Alexandra Zhukovskaya was raised by her father and became known for her intellect and great beauty. After Vasily Zhukovsky died in Baden-Baden in 1852, Alexandra and her brother Pavel were looked after by the imperial family. Pavel, who went on to become a chamberlain and a successful artist, was adopted by Grand Duchess Maria Nikolaevna. Alexandra often visited the court, where she played with the emperor’s children. In 1858, at the age of sixteen, she became a lady-in-waiting to Empress Maria Alexandrovna.

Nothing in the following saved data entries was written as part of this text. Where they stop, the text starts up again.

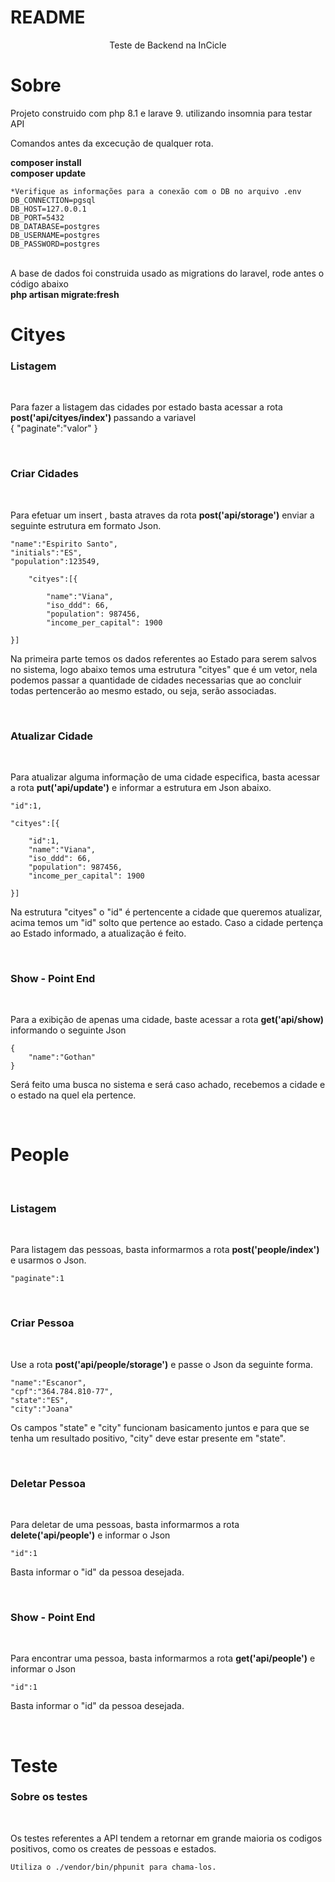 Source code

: # README

<p align="center">Teste de Backend na InCicle</p>








# Sobre

<p> Projeto construido com php 8.1 e larave 9. utilizando insomnia para testar API<br>

Comandos antes da excecução de qualquer rota.<br>

<strong>composer install</strong>
<br>
<strong>composer update</strong>
<br>

    *Verifique as informações para a conexão com o DB no arquivo .env
    DB_CONNECTION=pgsql
    DB_HOST=127.0.0.1
    DB_PORT=5432
    DB_DATABASE=postgres
    DB_USERNAME=postgres
    DB_PASSWORD=postgres

<br>
 A base de dados foi construida usado as migrations do laravel, rode antes o código abaixo
<br>
<strong>php artisan migrate:fresh</strong>
</p>




# Cityes

<h3>Listagem</h3>
<br>
<p>Para fazer a listagem das cidades por estado basta acessar a rota <strong> post('api/cityes/index') </strong> passando a variavel<br>
{
    "paginate":"valor"  
}
</p>
<br>

<h3>Criar Cidades</h3>
<br>
<p>Para efetuar um insert , basta atraves da rota <strong>post('api/storage')</strong> enviar a seguinte estrutura em formato Json.

   
	"name":"Espirito Santo",
	"initials":"ES",
	"population":123549,
   
        "cityes":[{
			 
			"name":"Viana",        
            "iso_ddd": 66,
            "population": 987456, 
            "income_per_capital": 1900
			 
	}]


Na primeira parte temos os dados referentes ao Estado para serem salvos no sistema, logo abaixo temos uma estrutura "cityes" que é um vetor, nela podemos passar a quantidade de cidades necessarias que ao concluir todas pertencerão ao mesmo estado, ou seja, serão associadas.

</p>
<br>




<h3>Atualizar Cidade</h3>
<br>
<p> Para atualizar alguma informação de uma cidade especifica, basta acessar a rota <strong>put('api/update')</strong> e informar a estrutura em Json abaixo.


    "id":1,

    "cityes":[{

		"id":1,
		"name":"Viana",        
        "iso_ddd": 66,
        "population": 987456, 
        "income_per_capital": 1900
			 
	}]


Na estrutura "cityes" o "id" é pertencente a cidade que queremos atualizar, acima temos um "id" solto que pertence ao estado. Caso a cidade pertença ao Estado informado, a atualização é feito.
</p>
<br>


<h3>Show - Point End</h3>
<br>
<p> Para a exibição de apenas uma cidade, baste acessar a rota <strong>get('api/show)</strong> informando o seguinte Json

    {
        "name":"Gothan"
    }

Será feito uma busca no sistema e será caso achado, recebemos a cidade e o estado na quel ela pertence.
</p>
<br>


# People

<br>
<h3>Listagem</h3>
<br>

<p>Para listagem das pessoas, basta informarmos a rota <strong>post('people/index')</strong> e usarmos o Json.

	"paginate":1	
 </p>
 <br>

 <h3>Criar Pessoa</h3>
 <br>

<p>Use a rota <strong>post('api/people/storage')</strong> e passe o Json da seguinte forma.

	"name":"Escanor",
   	"cpf":"364.784.810-77",
   	"state":"ES",
   	"city":"Joana"



Os campos "state" e "city" funcionam basicamento juntos e para que se tenha um resultado positivo, "city" deve estar presente em "state".
</p>
<br>

<h3>Deletar Pessoa</h3>
<br>
<p> Para deletar de uma pessoas, basta informarmos a rota <strong>delete('api/people')</strong> e informar o Json

    "id":1

Basta informar o "id" da pessoa desejada.
</p>
<br>

<h3>Show - Point End</h3>
<br>
<p>Para encontrar uma pessoa, basta informarmos a rota <strong>get('api/people')</strong> e informar o Json

	"id":1

 Basta informar o "id" da pessoa desejada.   
</p>
<br>



# Teste

<h3>Sobre os testes</h3>
<br>
<p> 
    Os testes referentes a API tendem a retornar em grande maioria os codigos positivos, como os creates de pessoas e estados.

    Utiliza o ./vendor/bin/phpunit para chama-los.
    

</p>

Alexei fell in love with Alexandra Zhukovskaya when he was nineteen and she was twenty-seven. They kept their affair a secret and met mostly at the Anichkov Palace, home of Tsarevich Alexander and his wife Maria Fyodorovna, where they enjoyed performing in amateur theatricals. At one domestic performance on 30 March 1870, Alexandra performed a scene from Otto Nicolai’s opera The Merry Wives of Windsor, alongside Baroness von Driesen and Countess Sheremetev. The orchestra was led by the famous Bohemian conductor Eduard Nápravník. That same night, Alexander played a role in a performance of Johann Strauss’s Carnival in Venice, also featuring Count Grabbe and Prince Golitsyn.

In 1870, Alexei decided to flee abroad and marry Alexandra Zhukovskaya without the emperor’s permission. They are rumoured to have concluded a secret and illegal marriage in Switzerland. A lack of money and the need to continue in service, however, forced them to soon return to Russia. The marriage was annulled, while the Orthodox priest who married them is said to have been defrocked. Alexandra was then found to be carrying Alexei’s child.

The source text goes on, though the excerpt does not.